(Records contained in a dataset)
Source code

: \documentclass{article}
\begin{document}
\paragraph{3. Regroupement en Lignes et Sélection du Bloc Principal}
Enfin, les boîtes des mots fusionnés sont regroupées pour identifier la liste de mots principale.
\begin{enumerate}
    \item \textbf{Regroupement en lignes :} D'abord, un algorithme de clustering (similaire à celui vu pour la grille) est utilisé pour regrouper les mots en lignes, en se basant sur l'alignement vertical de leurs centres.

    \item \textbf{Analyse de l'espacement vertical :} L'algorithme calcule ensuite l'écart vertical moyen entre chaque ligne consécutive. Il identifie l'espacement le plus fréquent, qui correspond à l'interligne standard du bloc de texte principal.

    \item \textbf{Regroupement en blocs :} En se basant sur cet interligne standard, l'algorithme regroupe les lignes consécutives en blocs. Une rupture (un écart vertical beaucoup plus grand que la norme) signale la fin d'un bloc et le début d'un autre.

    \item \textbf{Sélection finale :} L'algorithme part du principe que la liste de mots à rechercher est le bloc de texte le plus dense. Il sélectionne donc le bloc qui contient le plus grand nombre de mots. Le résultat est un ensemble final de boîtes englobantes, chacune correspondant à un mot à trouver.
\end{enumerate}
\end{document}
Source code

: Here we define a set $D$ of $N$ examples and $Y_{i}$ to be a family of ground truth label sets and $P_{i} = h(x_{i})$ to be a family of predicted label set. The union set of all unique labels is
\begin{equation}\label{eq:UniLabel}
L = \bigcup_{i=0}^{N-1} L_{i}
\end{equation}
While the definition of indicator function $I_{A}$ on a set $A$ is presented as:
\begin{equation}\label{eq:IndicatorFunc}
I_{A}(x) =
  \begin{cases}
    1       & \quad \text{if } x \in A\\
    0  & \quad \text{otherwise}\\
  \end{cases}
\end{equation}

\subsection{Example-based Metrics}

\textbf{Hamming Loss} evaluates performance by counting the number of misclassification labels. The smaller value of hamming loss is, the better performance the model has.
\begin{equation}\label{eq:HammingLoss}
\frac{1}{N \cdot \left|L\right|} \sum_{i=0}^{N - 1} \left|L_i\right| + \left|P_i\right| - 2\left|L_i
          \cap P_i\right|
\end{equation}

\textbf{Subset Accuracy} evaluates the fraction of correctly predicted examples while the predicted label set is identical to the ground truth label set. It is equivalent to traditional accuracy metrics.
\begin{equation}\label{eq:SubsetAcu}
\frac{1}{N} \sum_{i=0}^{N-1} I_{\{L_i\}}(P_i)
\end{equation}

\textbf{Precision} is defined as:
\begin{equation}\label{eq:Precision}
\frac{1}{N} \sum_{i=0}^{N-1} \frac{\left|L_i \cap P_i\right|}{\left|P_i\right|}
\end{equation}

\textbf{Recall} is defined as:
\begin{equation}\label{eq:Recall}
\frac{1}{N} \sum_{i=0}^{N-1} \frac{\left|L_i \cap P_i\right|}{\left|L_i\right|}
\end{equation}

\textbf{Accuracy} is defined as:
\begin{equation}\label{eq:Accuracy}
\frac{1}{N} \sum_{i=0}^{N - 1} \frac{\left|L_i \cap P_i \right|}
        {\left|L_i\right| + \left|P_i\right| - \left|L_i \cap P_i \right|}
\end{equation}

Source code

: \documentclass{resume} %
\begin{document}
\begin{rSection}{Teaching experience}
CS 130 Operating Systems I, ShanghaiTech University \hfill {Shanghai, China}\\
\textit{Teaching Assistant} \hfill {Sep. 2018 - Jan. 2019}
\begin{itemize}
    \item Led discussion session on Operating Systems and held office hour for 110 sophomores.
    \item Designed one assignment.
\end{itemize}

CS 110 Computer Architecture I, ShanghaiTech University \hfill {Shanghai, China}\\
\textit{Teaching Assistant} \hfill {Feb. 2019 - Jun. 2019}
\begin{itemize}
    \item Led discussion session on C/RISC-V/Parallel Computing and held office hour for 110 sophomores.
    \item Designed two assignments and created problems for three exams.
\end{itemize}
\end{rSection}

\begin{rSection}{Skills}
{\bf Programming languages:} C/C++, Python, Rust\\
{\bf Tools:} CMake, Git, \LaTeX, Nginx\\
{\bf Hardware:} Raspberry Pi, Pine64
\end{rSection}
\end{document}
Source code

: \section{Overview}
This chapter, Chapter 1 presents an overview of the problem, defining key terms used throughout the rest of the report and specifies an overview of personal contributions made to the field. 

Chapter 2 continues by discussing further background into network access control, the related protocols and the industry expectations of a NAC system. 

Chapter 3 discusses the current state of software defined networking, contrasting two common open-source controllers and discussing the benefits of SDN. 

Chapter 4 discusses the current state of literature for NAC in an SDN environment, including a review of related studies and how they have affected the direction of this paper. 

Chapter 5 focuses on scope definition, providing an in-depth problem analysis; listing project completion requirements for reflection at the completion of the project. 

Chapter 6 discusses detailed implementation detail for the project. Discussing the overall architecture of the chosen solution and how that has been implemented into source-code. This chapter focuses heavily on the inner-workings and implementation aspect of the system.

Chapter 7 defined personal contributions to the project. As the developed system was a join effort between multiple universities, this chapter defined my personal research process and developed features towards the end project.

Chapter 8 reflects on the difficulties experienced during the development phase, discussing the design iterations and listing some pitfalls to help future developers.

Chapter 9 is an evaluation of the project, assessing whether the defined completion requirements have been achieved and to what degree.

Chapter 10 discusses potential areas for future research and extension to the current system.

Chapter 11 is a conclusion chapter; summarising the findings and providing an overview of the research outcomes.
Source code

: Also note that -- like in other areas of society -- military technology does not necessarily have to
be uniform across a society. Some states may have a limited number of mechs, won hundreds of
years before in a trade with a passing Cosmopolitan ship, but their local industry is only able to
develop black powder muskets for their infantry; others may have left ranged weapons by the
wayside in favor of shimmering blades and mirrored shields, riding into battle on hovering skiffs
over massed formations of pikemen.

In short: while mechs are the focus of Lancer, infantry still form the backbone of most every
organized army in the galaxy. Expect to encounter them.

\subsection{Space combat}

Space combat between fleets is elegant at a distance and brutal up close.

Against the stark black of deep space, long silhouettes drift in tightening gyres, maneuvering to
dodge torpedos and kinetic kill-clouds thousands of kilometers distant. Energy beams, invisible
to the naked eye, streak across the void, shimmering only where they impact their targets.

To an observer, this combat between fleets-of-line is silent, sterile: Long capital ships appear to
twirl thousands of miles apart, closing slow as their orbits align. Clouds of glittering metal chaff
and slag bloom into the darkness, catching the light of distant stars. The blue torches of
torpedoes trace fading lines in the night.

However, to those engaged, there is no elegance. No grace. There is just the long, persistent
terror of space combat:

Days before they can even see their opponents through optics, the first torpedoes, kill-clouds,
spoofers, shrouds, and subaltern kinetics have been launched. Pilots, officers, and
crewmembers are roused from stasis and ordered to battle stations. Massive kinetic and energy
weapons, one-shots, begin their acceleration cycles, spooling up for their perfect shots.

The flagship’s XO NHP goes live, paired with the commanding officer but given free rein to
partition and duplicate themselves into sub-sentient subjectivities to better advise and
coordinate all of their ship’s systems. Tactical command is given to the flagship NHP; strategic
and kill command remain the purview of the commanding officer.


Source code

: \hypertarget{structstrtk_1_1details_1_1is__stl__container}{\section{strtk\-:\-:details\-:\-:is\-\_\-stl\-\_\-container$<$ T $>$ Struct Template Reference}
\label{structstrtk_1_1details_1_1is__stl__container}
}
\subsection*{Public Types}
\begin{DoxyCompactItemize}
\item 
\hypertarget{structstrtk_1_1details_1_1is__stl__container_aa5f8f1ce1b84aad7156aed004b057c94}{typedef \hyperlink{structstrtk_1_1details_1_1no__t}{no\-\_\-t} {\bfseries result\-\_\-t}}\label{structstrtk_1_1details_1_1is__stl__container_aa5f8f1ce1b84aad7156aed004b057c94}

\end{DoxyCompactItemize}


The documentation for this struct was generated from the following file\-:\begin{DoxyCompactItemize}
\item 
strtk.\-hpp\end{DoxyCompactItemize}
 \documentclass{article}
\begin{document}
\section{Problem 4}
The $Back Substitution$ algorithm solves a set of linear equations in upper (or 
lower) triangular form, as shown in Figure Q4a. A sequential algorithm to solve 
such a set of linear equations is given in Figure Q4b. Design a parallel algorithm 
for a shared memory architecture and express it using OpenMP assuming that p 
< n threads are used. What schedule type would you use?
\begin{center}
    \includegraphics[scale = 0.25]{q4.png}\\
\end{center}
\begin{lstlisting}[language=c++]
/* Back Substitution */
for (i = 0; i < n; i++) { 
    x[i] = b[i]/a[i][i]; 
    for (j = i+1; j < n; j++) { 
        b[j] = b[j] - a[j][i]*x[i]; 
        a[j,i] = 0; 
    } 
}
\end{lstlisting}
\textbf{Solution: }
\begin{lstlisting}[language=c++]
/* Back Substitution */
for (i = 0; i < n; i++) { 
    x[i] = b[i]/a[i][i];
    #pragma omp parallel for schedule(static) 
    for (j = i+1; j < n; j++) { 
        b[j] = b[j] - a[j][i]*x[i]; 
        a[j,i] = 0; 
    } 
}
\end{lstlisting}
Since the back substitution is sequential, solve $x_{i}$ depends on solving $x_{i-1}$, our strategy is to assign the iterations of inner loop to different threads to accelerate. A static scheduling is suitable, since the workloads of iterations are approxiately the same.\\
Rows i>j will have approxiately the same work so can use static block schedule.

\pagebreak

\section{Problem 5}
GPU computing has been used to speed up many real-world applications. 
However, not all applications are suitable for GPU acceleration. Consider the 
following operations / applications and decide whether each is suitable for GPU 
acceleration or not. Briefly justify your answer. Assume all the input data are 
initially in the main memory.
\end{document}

TASK: Above are the records; report each line in them that includes the word "whether".

ANSWER BOX:
Chapter 9 is an evaluation of the project, assessing whether the defined completion requirements have been achieved and to what degree.
following operations / applications and decide whether each is suitable for GPU 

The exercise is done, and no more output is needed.